BMW rally at Sipapu, 2016
The adventure of our riding lives continued in September. After a month of dehumanization and browbeating at work, I became aware that Labor Day weekend was fast approaching. Happily, the following weekend Hal and I would be on the road to Taos again, this time for our annual trip to the BMW rally held at nearby Sipapu ski area. When the Wednesday after Labor Day arrived, we left the heat of Phoenix as soon as we could escape from our workplaces. It was an uncharacteristically “cool” day, and I was grateful for the uncommon overcast. I was on Kat, my 2009 F650GS, ready for another wonderful trip.
We rode to Heber, knocking off the first 110 miles, arriving in the dark. We walked to the Red Onion restaurant and had dinner there, a tradition that we started nine years ago. How could it be that long ago? we asked ourselves. The years have really flown by and yet we are no closer to our goal of being able to ride almost all the time.
Thursday morning we got on the road earlier than we usually do, probably because we were both longing to hear the road singing beneath our wheels. We rode across the high grassy plain that runs along the 273 toward Holbrook. I had the same sensation of freedom that I had felt the last time I did this (in July), although for as much as I had anticipated this trip and wanted to GO, now that I was on the trip I didn’t feel the overwhelming joy as I should have.
Maybe that was just because of the stress of work, that “thing” that always hangs out there like an ominous brown cloud. I am never free of it until summer, yet that is my most hated season because of the heat and sun. It would be so nice to travel in September for a couple of months, or maybe not have to come “home” at all.
The weather was cool and sunny, no trace of the comforting clouds of the day before. I was even deliciously cold riding into Heber last night, dressed only in a thin short-sleeve t-shirt and perforated leather jacket on top, mesh pants on the bottom. I knew the day ahead of me would get to be hot so I didn’t add any layers.
Next, there was the interstate part of the journey, which would last most of the day. We stopped at a different gas stop than the usual “Pilot” truck stop because it’s now called something else, and we flew on by before we knew we had. Instead, we got off at an exit near Grants, NM that had a Love’s Travel Stop and a Chevron station.

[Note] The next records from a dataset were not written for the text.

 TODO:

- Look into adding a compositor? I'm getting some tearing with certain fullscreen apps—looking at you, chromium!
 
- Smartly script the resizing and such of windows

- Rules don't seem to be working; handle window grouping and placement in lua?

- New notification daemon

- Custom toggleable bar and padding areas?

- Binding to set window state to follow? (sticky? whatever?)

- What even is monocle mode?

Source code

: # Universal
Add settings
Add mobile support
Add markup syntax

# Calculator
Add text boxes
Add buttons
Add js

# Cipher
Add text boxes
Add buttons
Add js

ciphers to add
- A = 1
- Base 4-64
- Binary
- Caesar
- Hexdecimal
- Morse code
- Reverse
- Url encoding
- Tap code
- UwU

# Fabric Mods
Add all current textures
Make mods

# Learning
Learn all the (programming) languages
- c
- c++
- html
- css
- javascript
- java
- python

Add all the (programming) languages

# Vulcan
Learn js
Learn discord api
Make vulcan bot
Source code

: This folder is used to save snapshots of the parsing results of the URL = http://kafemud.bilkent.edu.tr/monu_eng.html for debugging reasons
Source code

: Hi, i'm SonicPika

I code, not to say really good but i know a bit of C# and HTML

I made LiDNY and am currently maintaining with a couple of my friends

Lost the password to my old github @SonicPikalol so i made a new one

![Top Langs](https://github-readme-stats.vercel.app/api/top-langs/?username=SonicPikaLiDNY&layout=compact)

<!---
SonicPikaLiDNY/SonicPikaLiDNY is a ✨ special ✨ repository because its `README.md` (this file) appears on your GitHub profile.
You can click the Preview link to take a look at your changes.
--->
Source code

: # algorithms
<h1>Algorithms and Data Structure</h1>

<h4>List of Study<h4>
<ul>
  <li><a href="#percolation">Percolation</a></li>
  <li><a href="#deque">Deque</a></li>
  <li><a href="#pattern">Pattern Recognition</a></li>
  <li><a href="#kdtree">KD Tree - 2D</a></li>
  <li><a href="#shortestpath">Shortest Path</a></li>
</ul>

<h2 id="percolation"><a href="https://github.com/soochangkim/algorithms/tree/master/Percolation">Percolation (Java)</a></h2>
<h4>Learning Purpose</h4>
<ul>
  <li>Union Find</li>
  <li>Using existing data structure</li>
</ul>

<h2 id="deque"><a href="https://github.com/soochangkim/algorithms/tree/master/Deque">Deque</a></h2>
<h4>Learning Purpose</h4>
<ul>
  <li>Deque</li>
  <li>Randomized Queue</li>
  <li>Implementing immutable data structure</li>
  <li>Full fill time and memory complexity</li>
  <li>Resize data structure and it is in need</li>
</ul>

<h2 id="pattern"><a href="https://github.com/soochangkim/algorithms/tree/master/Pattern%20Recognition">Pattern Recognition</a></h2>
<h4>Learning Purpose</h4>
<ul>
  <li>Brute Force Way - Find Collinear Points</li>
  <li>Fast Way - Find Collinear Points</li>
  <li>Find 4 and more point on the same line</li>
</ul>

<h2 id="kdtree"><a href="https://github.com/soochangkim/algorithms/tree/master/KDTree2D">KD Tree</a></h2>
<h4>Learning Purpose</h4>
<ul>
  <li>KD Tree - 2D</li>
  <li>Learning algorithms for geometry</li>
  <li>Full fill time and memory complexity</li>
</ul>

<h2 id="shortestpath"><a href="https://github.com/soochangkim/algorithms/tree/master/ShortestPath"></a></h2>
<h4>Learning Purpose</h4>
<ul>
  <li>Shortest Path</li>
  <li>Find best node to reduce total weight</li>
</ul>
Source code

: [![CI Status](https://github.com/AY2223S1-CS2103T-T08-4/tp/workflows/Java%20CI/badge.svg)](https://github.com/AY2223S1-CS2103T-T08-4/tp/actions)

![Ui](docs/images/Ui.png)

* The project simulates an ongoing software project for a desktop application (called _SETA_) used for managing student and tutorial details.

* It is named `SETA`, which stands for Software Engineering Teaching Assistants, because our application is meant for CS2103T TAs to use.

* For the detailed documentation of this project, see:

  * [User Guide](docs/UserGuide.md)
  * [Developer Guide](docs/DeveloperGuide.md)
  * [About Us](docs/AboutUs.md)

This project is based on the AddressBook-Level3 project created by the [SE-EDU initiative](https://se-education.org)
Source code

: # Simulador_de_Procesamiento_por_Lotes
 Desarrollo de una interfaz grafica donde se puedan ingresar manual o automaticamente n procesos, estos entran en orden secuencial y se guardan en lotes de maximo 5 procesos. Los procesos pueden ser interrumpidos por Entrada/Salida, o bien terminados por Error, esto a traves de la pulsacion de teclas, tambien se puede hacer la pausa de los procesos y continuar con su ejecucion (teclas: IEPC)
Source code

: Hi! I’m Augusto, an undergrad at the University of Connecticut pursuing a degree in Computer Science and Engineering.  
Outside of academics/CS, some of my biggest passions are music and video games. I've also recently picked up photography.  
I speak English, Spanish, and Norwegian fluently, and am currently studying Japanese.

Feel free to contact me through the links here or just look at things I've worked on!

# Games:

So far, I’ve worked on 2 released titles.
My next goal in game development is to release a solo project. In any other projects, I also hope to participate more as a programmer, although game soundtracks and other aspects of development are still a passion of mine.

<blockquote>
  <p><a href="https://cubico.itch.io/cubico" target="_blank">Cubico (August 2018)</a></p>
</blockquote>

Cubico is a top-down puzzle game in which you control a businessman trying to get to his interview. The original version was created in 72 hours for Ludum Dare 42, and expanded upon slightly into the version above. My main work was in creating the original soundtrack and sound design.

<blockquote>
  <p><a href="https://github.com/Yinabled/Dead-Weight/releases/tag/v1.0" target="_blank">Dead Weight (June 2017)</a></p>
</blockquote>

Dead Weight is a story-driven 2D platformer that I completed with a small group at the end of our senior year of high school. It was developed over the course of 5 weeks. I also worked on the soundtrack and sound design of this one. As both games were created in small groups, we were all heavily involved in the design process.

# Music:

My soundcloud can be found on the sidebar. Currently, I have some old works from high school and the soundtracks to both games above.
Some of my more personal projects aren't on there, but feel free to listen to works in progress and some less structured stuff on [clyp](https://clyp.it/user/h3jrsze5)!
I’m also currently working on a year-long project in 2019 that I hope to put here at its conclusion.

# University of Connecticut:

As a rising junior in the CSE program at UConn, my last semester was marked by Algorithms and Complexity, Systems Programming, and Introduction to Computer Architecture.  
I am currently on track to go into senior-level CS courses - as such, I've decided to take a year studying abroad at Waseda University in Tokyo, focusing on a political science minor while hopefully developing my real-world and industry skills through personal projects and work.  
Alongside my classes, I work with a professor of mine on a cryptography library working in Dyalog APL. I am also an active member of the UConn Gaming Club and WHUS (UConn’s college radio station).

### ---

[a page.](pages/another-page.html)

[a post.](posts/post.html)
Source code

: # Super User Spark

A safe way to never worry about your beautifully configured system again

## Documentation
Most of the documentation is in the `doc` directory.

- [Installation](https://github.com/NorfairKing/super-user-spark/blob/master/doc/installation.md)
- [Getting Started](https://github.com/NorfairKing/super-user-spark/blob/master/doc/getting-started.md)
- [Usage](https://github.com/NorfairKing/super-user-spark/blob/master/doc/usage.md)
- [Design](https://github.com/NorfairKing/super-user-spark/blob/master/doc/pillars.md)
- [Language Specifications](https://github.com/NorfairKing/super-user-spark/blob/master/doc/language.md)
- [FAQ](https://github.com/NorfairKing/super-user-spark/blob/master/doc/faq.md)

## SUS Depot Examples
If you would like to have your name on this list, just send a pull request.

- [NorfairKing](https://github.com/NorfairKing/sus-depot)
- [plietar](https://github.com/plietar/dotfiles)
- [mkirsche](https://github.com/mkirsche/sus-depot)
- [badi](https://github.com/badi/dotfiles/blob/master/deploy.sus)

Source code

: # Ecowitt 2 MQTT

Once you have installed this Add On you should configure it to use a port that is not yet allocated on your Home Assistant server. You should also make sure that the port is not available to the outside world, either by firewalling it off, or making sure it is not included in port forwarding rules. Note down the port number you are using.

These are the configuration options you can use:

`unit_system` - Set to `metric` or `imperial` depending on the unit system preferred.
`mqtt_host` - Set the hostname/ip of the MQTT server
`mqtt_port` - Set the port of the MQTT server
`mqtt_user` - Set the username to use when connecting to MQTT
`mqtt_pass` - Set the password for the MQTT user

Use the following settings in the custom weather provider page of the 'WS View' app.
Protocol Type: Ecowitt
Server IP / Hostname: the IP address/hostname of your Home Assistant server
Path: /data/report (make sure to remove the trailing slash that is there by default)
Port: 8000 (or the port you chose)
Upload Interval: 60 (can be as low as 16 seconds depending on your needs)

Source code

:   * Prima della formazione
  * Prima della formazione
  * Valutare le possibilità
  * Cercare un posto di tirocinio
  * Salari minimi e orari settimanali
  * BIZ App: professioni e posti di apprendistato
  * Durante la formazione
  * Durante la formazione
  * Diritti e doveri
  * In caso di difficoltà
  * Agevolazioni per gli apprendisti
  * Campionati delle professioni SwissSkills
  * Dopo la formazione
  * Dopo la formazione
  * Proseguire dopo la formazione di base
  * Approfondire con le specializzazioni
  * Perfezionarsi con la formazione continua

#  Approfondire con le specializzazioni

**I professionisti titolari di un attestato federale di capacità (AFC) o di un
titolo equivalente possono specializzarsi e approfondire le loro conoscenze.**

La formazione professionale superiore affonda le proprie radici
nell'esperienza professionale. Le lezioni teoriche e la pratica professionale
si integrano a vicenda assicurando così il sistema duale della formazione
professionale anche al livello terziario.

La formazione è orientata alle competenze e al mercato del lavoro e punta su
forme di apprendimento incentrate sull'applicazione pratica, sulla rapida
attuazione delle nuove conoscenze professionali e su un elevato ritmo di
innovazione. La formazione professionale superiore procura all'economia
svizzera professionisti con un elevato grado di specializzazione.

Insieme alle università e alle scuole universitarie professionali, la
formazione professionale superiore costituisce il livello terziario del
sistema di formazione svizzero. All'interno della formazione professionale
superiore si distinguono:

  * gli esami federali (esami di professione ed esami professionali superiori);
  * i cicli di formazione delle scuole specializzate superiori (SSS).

At the Chevron, there was also a Chaco Canyon museum that was interesting, but we didn’t have time to stay too long. It was much easier to get in and out of that place, and it was … Chevron! We fueled up, drank coffee, ate Clif bars, and continued our journey.
Near Albuquerque, I felt myself getting super tired. NO! I told myself. I had to get through Albuquerque safely, and I made myself wake up. The traffic wasn’t too bad, and I found myself thinking about the 1975 trip to Albuquerque when I went to the Arabian horse Nationals. I remembered us going on the tram to Sandia Crest. There was nothing around it back then, it was not as “developed,” a questionable term if there ever was one. I was talking to Hal on the intercom, mostly to keep myself alert, and he said some guy he knew described Albuquerque as “… like living on the moon, but with wind.” Accurate, I guess, but I still have some fondness for the town because of my first trip in 1975. I certainly never dreamed then that I would be back, much less so often, and on a motorcycle, no less.
At Bernalillo, we fueled up again. Then we were near Santa Fe. We took 599 to 285 through Española and all the crowded places that led up to it. It wasn’t as hot as last year, but it was tedious having to stop at all the traffic lights.
Hal and I were both tired by then. We hardly looked at the beauty of the Rio Grande Gorge as we rode through it for the last few miles into Taos. We’d hardly ridden since we got home from our last big trip in July, and riding long days does require “staying in shape” for it.
Right at the edge of Taos, Hal’s F800GS started acting strangely – it stalled, and he said it wasn’t responding to the throttle properly. We limped to our hotel, and Hal was very worried about it. I thought it might be a fuel issue. Kat, on the other hand, was a pleasure to ride all day, but I was still glad to have arrived safely in Taos.
After a wonderful dinner that tasted all the better for being in Taos, we watched Game 1, Week 1 of the NFL football season! At last! It’s funny how when these things that I love so much finally happen I can hardly believe it. I don’t know why I love football so much, I think I just like all the excitement and drama. The season started the way it ended with the same two teams – Carolina Panthers and Denver Broncos, and it ended the same way with Denver winning. The only thing I like about the Broncos is their mascot, a beautiful Arabian horse. It’s a strange choice, I always think, because a beautiful, refined Arabian is about as far away from a “bronco” as a horse can get.
Well, we’re here. It’s been a nice start to a traditionally great trip. I hope the brief respite from my real life doesn’t go by too fast!